An innovative transformation of industrial materials
Shiro Kuramata’s inventive transformations of everyday industrial materials, including steel mesh, terrazzo, corrugated aluminium, and steel cables, pushed material technology to new design limits. When asked if his design approach was influenced by the materials themselves rather than his ideas, Kuramata answered, “The design image comes first..” Once I get my idea, I find materials literally by the roadside and can utilise information gleaned from daily life. Kuramata first used steel mesh in 1984, when he completely covered the interior of the Esprit boutique in Hong Kong with mesh grid—walls and ceilings, hanging and shelving units—and three years later, for the Issey Miyake boutique in Tokyo’s Seibu department store, he created another mesh interior with tall, shaped mesh columns growing from the floor up to an airy ceiling.

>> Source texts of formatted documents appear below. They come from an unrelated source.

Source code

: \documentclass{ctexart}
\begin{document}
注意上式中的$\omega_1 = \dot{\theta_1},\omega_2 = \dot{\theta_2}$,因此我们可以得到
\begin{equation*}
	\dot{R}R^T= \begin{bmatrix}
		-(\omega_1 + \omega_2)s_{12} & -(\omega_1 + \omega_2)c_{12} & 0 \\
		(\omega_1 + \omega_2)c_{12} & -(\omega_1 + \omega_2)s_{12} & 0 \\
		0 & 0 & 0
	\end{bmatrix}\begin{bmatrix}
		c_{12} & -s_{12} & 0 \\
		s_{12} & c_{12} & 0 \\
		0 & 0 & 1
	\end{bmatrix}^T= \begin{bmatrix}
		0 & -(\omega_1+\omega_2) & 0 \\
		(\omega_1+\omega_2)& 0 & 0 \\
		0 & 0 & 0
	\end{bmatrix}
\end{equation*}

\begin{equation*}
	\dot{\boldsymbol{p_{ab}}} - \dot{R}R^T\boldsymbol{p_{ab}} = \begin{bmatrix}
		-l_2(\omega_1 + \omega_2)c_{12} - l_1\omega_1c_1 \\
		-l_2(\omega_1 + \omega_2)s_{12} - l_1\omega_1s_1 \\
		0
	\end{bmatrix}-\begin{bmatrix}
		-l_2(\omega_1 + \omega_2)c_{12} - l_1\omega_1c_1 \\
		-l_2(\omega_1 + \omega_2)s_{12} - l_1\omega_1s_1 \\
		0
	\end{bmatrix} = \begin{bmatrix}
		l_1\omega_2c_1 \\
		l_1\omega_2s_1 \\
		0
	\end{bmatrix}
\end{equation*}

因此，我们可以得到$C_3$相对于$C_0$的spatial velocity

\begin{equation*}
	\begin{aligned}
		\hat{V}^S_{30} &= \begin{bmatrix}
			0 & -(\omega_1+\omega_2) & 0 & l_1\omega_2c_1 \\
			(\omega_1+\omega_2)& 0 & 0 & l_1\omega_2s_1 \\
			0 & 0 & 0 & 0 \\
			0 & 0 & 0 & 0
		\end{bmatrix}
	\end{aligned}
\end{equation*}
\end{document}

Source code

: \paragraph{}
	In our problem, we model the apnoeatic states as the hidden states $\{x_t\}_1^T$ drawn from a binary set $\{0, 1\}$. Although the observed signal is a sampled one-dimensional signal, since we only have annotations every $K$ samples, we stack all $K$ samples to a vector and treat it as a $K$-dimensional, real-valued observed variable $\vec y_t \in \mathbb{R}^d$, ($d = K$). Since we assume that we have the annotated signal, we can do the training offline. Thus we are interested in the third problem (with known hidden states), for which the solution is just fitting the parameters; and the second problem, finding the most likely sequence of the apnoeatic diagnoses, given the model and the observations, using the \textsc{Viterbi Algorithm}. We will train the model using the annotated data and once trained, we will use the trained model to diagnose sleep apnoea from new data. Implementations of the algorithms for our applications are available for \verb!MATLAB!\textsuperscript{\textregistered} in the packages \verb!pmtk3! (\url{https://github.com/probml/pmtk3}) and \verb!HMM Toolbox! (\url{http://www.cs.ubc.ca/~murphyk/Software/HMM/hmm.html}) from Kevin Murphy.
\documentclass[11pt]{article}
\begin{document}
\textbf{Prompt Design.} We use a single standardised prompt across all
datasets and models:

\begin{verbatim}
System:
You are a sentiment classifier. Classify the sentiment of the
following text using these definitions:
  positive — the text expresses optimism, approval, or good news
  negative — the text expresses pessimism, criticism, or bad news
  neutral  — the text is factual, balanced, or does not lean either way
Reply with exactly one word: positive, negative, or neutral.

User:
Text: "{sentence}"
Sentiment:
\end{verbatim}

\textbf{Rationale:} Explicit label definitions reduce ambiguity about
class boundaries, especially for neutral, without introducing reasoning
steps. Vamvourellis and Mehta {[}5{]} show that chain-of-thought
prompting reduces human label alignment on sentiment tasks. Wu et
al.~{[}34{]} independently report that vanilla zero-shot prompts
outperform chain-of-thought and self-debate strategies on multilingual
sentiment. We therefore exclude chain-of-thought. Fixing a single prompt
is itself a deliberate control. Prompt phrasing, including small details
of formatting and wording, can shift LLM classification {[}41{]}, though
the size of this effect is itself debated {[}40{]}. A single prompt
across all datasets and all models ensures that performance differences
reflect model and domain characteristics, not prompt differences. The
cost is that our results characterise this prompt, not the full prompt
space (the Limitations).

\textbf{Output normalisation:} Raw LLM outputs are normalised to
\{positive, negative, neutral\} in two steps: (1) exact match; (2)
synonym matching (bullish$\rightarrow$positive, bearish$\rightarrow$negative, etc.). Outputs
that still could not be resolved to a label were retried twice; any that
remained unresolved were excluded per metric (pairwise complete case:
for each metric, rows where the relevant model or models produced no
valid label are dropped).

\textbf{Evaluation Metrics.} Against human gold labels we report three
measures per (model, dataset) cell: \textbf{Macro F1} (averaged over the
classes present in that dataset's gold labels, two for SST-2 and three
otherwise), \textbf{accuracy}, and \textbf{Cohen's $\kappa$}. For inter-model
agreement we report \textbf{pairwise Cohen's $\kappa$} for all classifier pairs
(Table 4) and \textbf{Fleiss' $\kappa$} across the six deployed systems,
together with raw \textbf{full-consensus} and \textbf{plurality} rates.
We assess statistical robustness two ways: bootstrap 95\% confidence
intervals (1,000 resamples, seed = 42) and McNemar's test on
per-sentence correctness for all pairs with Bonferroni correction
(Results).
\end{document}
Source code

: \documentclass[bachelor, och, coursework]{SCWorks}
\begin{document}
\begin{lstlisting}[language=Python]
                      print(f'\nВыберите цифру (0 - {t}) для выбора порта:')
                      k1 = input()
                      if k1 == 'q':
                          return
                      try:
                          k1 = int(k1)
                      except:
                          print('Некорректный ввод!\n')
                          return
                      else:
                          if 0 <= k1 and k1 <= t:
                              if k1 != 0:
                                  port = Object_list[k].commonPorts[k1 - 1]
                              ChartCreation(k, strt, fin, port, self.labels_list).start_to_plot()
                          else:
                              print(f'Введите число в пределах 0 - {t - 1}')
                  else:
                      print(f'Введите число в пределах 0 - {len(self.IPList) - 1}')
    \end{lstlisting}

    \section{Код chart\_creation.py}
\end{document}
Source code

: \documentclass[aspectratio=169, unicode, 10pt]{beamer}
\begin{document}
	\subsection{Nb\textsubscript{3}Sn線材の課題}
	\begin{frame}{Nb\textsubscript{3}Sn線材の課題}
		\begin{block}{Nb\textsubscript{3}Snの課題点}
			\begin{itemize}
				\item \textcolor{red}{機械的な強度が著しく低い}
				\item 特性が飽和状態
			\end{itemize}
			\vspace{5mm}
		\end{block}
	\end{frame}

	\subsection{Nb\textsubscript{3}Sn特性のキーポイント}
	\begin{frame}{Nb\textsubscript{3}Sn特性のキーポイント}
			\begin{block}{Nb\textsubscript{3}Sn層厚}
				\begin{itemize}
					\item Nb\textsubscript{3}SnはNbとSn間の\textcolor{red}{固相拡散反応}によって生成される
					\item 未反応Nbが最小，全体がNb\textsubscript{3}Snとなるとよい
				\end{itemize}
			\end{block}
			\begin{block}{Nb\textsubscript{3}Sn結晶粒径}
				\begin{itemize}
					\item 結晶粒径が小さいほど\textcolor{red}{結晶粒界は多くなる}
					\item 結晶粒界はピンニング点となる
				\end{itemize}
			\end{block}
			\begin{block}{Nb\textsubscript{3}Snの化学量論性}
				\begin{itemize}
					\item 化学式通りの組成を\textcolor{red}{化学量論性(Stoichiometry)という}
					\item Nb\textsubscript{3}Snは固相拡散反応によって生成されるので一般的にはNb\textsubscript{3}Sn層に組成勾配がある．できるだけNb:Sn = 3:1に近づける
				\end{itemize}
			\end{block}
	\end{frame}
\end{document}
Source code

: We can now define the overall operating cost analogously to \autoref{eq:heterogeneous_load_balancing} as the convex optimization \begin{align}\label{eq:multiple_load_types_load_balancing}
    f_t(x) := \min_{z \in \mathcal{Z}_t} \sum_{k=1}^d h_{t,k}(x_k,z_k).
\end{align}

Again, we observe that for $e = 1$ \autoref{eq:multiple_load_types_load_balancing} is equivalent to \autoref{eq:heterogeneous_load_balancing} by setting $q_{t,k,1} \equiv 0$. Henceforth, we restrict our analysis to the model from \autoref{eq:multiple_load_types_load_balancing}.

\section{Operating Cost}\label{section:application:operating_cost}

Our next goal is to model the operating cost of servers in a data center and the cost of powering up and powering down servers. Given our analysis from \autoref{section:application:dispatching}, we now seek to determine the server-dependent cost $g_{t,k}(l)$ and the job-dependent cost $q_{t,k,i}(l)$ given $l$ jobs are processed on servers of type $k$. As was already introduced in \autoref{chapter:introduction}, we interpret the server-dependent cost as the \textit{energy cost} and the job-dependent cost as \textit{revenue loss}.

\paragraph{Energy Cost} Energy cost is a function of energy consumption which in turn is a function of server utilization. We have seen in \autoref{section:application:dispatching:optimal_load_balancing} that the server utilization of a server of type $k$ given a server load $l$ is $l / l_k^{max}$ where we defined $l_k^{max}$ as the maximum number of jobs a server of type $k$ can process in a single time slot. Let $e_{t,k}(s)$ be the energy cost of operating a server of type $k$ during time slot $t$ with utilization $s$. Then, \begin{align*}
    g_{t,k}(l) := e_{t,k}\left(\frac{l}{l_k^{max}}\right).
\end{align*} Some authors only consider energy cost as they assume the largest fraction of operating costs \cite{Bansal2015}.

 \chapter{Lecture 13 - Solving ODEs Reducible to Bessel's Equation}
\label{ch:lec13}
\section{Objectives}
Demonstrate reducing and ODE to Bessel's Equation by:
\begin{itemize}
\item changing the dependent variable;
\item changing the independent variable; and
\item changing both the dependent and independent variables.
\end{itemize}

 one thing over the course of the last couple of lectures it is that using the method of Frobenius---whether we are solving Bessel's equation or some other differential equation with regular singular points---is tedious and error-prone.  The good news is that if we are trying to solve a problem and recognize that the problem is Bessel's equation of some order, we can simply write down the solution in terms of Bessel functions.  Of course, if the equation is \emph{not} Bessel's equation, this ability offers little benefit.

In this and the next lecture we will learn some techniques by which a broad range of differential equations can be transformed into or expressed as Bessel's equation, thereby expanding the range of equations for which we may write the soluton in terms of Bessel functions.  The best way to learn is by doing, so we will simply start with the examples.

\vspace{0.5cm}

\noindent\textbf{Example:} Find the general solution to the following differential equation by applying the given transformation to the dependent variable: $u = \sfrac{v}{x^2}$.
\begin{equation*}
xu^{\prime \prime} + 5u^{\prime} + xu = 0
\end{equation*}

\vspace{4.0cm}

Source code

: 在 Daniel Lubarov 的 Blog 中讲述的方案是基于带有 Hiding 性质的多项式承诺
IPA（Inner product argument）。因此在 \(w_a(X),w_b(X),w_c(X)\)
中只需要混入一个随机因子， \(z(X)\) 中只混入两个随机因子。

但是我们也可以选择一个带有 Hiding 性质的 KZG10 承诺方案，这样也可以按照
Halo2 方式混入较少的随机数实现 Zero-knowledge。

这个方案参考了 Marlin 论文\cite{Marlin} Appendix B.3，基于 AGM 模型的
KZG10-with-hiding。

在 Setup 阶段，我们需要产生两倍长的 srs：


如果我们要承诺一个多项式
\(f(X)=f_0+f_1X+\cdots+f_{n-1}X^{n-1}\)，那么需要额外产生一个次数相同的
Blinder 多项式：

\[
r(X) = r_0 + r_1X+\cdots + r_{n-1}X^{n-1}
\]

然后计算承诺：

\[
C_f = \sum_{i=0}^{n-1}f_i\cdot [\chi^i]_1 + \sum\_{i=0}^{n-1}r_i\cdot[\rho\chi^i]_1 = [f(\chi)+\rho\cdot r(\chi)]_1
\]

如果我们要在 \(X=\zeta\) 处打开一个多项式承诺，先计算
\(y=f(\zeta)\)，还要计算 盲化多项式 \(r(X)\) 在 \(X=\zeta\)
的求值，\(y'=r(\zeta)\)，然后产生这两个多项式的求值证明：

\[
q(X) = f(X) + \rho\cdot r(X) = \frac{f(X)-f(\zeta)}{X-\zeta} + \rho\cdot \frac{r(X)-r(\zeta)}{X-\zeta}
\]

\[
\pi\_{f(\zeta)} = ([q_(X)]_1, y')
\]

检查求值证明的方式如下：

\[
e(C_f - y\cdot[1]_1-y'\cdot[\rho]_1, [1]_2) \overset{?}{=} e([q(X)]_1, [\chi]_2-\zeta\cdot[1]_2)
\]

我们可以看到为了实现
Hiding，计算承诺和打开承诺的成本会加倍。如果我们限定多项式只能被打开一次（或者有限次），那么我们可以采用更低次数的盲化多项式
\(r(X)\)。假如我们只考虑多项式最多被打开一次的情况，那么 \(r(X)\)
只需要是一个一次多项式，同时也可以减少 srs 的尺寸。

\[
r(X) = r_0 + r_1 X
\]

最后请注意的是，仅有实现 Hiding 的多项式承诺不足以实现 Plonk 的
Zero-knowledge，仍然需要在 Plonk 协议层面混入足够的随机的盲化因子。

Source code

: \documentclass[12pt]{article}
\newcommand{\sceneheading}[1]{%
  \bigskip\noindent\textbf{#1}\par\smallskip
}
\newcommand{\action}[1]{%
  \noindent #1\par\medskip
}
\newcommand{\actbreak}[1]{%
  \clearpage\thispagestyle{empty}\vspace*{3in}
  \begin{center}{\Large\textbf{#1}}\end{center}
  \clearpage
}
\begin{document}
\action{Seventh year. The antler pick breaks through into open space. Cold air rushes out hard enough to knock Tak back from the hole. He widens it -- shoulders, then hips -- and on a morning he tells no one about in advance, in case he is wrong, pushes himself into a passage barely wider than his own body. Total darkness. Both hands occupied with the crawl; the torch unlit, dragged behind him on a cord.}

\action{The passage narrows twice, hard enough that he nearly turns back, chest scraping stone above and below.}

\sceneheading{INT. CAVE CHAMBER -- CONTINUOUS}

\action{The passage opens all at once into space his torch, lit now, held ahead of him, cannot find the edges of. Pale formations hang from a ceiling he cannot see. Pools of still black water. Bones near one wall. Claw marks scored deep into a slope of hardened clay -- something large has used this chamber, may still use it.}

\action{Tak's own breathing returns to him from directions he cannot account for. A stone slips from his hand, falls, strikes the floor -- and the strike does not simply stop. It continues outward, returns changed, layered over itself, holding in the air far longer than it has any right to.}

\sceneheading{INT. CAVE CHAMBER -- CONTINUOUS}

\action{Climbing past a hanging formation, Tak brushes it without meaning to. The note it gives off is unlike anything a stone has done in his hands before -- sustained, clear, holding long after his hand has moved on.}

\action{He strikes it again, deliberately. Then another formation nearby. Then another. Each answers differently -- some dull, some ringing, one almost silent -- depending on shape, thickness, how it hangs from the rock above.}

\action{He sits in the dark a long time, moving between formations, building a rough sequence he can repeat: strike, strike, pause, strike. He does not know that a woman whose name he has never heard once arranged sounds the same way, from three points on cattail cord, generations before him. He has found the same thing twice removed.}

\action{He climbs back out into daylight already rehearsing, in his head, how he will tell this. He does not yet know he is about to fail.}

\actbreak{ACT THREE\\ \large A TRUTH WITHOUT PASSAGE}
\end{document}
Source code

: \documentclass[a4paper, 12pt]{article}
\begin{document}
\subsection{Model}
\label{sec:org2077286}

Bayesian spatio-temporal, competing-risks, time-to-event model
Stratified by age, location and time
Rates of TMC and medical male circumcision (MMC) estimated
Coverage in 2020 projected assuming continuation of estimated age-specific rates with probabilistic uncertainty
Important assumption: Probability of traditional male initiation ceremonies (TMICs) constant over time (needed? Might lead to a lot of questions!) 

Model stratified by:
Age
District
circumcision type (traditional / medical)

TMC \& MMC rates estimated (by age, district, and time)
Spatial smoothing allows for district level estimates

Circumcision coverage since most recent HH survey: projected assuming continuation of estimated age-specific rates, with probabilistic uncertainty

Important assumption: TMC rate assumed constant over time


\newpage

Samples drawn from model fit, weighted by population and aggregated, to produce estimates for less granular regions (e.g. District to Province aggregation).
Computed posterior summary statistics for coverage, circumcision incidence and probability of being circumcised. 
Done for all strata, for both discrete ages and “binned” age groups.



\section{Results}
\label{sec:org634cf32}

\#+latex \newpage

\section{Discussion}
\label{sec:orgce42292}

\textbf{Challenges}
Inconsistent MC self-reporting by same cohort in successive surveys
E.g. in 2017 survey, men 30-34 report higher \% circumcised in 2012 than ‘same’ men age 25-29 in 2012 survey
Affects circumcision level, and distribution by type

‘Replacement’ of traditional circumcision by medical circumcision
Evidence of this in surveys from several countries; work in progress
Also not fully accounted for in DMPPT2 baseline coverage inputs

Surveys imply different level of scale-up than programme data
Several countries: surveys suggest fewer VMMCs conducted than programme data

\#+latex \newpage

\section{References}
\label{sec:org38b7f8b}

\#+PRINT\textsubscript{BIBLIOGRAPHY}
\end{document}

How High the Moon is part of the same series of experiments that included his North Latitude table in 1985. It shares the same impact of immateriality. Its metal mesh surface has been reduced to a series of crossing points and painted with a custom nickel or copper paint. The chair’s transparent, shimmering, almost weightless volume is otherworldly, maybe hinting at its name. During the 1980s, Kuramata’s recurrent themes were dematerialisation and the ironies of function and form.